The shade didn’t say anything. Then it vanished.

“He’s a bit shy,” said Britta. She sighed. “I’m not really sure I’m the right person to deal with any of this. Even if something does happen, what can I do about it?”

Diana shrugged. “I have no idea, but it’s only a game.” The two of them stood there, neither believing it. In her head, she knew it was all ones and zeros masquerading as reality, but it felt much more than that. The thought made Britta feel a bit delusional herself.

“Let’s just keep in touch,” said Diana, “and see what happens. Might be nothing.”

Britta nodded. Then she logged out.

Her bedroom was dark, which it hadn’t been when she’d logged in. Britta sat up and took off the helmet. Mum was still sitting there.

“I’m back. Did you turn off the lights?” She turned on the lamp next to her bed.

“Yes,” said Mum. “I thought it would make it easier to see any glowing.”

“Oh.” That made sense. “And did it?”

“No. I mean, there wasn’t any.”


Mum shook her head.

“That’s good then.” Britta moved and felt the cold wetness of her shirt. She had been sweating. “Maybe it won’t happen anymore.”

“Let’s hope so,” said Mum. “Everything okay, then?”

“Yes. Fine.” Britta tried not to wince as she felt the chill of drying sweat on her back. “No problems.”

Mum got up and headed for the door. She stopped in the doorway and smiled. She looked less worried. “Night then.”

“Night.” Britta waited for her to close the door, and then slowly got up and took off her clothes.

Old Town wasn’t synced to her, so the old perspiration problem was back. It wasn’t really a big deal, though. She hadn’t mentioned it to Mum because she had finally lost the concern lines around her eyes, and Britta didn’t want to bring them back over nothing. She got changed into her sleeping clothes.

As she lay in bed, she wondered if the shade’s behaviour was also server-dependent. It had seemed okay in Old Town, but would it act differently in New World? She would have to wait and see.

She woke early on Saturday morning, still feeling a bit icky from her sweaty visit to Old Town. She had a shower before going down to breakfast.

Dad was sitting at the kitchen table, looking like he hadn’t slept, eating muesli. He never ate muesli.
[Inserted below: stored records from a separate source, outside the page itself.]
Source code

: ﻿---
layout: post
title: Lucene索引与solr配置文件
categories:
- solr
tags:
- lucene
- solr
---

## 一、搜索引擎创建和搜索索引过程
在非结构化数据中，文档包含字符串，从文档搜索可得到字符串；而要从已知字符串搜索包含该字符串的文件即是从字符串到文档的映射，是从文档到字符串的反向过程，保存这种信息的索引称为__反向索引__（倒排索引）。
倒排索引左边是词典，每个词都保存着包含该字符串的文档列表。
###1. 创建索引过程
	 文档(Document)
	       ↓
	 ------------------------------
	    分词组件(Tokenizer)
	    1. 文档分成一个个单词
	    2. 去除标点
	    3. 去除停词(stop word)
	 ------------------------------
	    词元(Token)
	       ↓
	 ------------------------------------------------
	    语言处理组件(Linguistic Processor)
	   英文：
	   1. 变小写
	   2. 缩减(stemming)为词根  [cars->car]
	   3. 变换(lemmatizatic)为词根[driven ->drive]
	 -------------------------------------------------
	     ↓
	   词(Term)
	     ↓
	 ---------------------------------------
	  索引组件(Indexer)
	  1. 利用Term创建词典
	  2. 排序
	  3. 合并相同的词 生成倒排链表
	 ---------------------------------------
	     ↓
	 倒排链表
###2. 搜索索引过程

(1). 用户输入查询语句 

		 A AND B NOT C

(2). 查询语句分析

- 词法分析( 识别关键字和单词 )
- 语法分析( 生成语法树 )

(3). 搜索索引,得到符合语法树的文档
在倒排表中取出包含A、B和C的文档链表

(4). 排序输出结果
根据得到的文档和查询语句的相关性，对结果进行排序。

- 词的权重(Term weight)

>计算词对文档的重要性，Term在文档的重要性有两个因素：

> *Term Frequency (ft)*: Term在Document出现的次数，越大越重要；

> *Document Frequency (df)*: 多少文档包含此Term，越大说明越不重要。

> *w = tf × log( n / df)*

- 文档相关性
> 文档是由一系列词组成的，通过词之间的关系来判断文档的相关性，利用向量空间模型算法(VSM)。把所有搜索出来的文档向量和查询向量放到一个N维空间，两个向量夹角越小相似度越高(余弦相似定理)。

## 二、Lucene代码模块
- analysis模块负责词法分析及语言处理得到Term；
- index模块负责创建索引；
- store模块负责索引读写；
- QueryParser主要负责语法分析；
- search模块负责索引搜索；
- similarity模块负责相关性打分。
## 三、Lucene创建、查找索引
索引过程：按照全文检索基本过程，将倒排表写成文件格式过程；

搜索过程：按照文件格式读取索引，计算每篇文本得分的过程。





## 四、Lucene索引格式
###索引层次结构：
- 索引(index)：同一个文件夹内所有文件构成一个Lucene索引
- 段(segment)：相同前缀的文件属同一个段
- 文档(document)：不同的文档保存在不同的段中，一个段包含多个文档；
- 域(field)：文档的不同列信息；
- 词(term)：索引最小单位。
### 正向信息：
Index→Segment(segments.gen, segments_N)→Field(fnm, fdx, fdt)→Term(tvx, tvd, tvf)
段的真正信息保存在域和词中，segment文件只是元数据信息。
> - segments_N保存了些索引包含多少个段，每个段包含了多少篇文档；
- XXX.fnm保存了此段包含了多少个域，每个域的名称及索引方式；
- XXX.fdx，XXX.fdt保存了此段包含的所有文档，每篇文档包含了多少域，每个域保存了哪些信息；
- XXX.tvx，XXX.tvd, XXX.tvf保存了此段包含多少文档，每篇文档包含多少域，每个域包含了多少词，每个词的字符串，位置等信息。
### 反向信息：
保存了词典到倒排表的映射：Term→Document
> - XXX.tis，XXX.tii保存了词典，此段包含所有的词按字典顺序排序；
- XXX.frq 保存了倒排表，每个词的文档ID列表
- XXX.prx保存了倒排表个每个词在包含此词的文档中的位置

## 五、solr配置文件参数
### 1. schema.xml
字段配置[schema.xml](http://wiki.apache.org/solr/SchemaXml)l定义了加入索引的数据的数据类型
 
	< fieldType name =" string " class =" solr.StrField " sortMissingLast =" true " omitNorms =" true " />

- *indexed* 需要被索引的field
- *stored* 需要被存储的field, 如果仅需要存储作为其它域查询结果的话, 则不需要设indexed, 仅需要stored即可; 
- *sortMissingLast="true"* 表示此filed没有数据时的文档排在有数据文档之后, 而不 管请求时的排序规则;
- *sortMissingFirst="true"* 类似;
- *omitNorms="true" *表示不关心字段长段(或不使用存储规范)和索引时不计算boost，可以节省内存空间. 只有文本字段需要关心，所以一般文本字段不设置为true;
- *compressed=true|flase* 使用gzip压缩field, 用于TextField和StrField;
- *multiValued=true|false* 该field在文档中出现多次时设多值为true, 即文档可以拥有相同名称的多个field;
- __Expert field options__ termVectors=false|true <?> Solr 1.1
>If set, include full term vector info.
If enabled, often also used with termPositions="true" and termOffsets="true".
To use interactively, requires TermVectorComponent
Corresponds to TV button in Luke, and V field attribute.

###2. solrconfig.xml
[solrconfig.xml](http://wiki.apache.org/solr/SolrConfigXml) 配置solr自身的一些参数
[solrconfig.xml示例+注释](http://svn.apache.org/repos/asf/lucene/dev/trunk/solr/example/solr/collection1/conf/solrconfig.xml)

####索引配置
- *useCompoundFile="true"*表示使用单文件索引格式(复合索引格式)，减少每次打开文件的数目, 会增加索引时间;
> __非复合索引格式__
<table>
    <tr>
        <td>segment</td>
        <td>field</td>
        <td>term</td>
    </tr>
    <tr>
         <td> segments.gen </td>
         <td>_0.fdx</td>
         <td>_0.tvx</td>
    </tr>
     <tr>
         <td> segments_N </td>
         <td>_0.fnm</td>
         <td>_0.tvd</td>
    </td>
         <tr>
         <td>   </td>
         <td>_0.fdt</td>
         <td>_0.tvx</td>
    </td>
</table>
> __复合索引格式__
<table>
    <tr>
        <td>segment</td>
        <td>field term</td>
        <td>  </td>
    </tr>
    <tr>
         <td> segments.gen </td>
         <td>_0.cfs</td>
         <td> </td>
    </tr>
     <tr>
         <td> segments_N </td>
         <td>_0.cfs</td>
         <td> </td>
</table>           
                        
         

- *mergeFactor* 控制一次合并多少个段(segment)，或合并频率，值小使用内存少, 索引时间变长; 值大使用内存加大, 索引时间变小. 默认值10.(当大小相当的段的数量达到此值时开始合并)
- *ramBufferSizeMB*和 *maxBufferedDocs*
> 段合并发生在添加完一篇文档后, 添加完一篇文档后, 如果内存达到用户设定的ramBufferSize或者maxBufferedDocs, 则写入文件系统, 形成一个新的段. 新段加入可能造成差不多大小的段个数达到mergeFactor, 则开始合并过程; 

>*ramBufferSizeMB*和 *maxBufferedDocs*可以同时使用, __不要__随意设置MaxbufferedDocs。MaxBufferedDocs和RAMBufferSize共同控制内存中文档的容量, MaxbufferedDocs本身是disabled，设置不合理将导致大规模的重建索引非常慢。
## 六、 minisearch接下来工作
“Cravings,” he said in response to her questioning look. “I’ve been eating a lot of meat recently, needed something to cleanse the palate.”

Britta didn’t recall many meaty dinners lately. No more than normal, anyway. “You mean in the game?”

“Yeah.” He slurped the milk out of the bowl. “It’s a lot harder to level up these days, I’ve been having to farm all sorts of low-level animals for the XP. Hunting and fishing. You have to eat them to get the full experience. Very ecologically responsible.”

“You can’t just kill a bunch of monsters?”

“Well, yes, I could, but they seem to have added a new mechanic. If the monsters are losing, they run away. You don’t get any XP if you don’t win, and you can’t win if they run. And they’re bloody fast. It’s quite a lot different to how it was before. Levelling is super hard. And the death penalty takes a massive chunk of XP back. Basically, if you go into battle, you better win.”

“That’s why you’re hunting and fishing?”

“I’m not going to waste hours trying to kill a troll, and get nothing because he throws dirt in my eyes and scarpers. Not worth it.”

Britta smiled. That was one way to add realism to the game.

She got some muesli for herself and sat down. “Dad, what if there were a bunch of AI trying to control New World? Do you think that could happen?”

Dad stopped eating and his eye shone. “An AI war? With NPCs and players as the troops. That would be terrible.” Which was an odd thing to say while smiling so much.